**WHAT IS REQUIRED**
What you output must match the entries exactly, apart from the pictures, which are left out.

++++++++

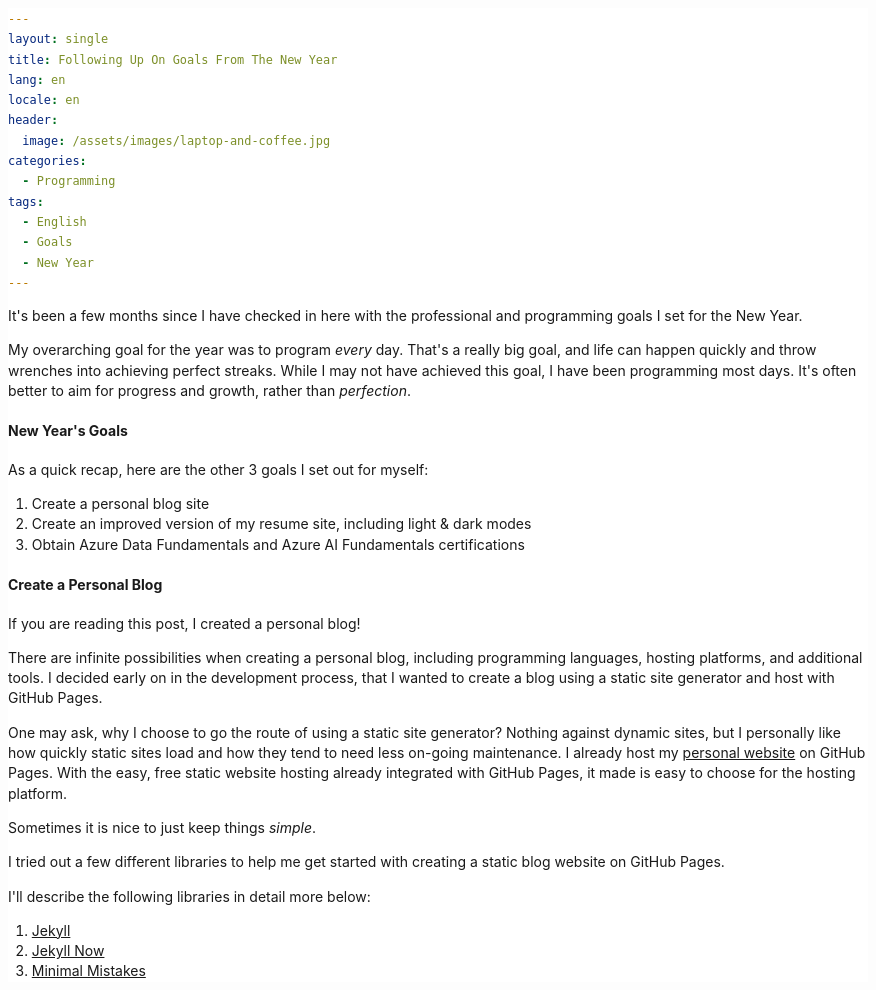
 ```yaml
---
layout: single
title: Following Up On Goals From The New Year
lang: en
locale: en
header:
  image: /assets/images/laptop-and-coffee.jpg
categories:
  - Programming
tags:
  - English
  - Goals
  - New Year
---
```


It's been a few months since I have checked in here with the professional and programming goals I set for the New Year.

My overarching goal for the year was to program *every* day. That's a really big goal, and life can happen quickly and throw wrenches into achieving perfect streaks. While I may not have achieved this goal, I have been programming most days. It's often better to aim for progress and growth, rather than *perfection*.

#### New Year's Goals

As a quick recap, here are the other 3 goals I set out for myself:

1. Create a personal blog site
2. Create an improved version of my resume site, including light & dark modes
3. Obtain Azure Data Fundamentals and Azure AI Fundamentals certifications

#### Create a Personal Blog

If you are reading this post, I created a personal blog!

There are infinite possibilities when creating a personal blog, including programming languages, hosting platforms, and additional tools. I decided early on in the development process, that I wanted to create a blog using a static site generator and host with GitHub Pages.

One may ask, why I choose to go the route of using a static site generator? Nothing against dynamic sites, but I personally like how quickly static sites load and how they tend to need less on-going maintenance. I already host my [personal website](https://michelle-heatherly.com) on GitHub Pages. With the easy, free static website hosting already integrated with GitHub Pages, it made is easy to choose for the hosting platform.

Sometimes it is nice to just keep things *simple*.

I tried out a few different libraries to help me get started with creating a static blog website on GitHub Pages.

I'll describe the following libraries in detail more below:

1. [Jekyll](https://jekyllrb.com/)
2. [Jekyll Now](https://github.com/barryclark/jekyll-now)
3. [Minimal Mistakes](https://mmistakes.github.io/minimal-mistakes/)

++++++++

**EXERCISE ANSWER**
 ```yaml
---
layout: single
title: Following Up On Goals From The New Year
lang: en
locale: en
header:
  image: /assets/images/laptop-and-coffee.jpg
categories:
  - Programming
tags:
  - English
  - Goals
  - New Year
---
```


It's been a few months since I have checked in here with the professional and programming goals I set for the New Year.

My overarching goal for the year was to program *every* day. That's a really big goal, and life can happen quickly and throw wrenches into achieving perfect streaks. While I may not have achieved this goal, I have been programming most days. It's often better to aim for progress and growth, rather than *perfection*.

#### New Year's Goals

As a quick recap, here are the other 3 goals I set out for myself:

1. Create a personal blog site
2. Create an improved version of my resume site, including light & dark modes
3. Obtain Azure Data Fundamentals and Azure AI Fundamentals certifications

#### Create a Personal Blog

If you are reading this post, I created a personal blog!

There are infinite possibilities when creating a personal blog, including programming languages, hosting platforms, and additional tools. I decided early on in the development process, that I wanted to create a blog using a static site generator and host with GitHub Pages.

One may ask, why I choose to go the route of using a static site generator? Nothing against dynamic sites, but I personally like how quickly static sites load and how they tend to need less on-going maintenance. I already host my [personal website](https://michelle-heatherly.com) on GitHub Pages. With the easy, free static website hosting already integrated with GitHub Pages, it made is easy to choose for the hosting platform.

Sometimes it is nice to just keep things *simple*.

I tried out a few different libraries to help me get started with creating a static blog website on GitHub Pages.

I'll describe the following libraries in detail more below:

1. [Jekyll](https://jekyllrb.com/)
2. [Jekyll Now](https://github.com/barryclark/jekyll-now)
3. [Minimal Mistakes](https://mmistakes.github.io/minimal-mistakes/)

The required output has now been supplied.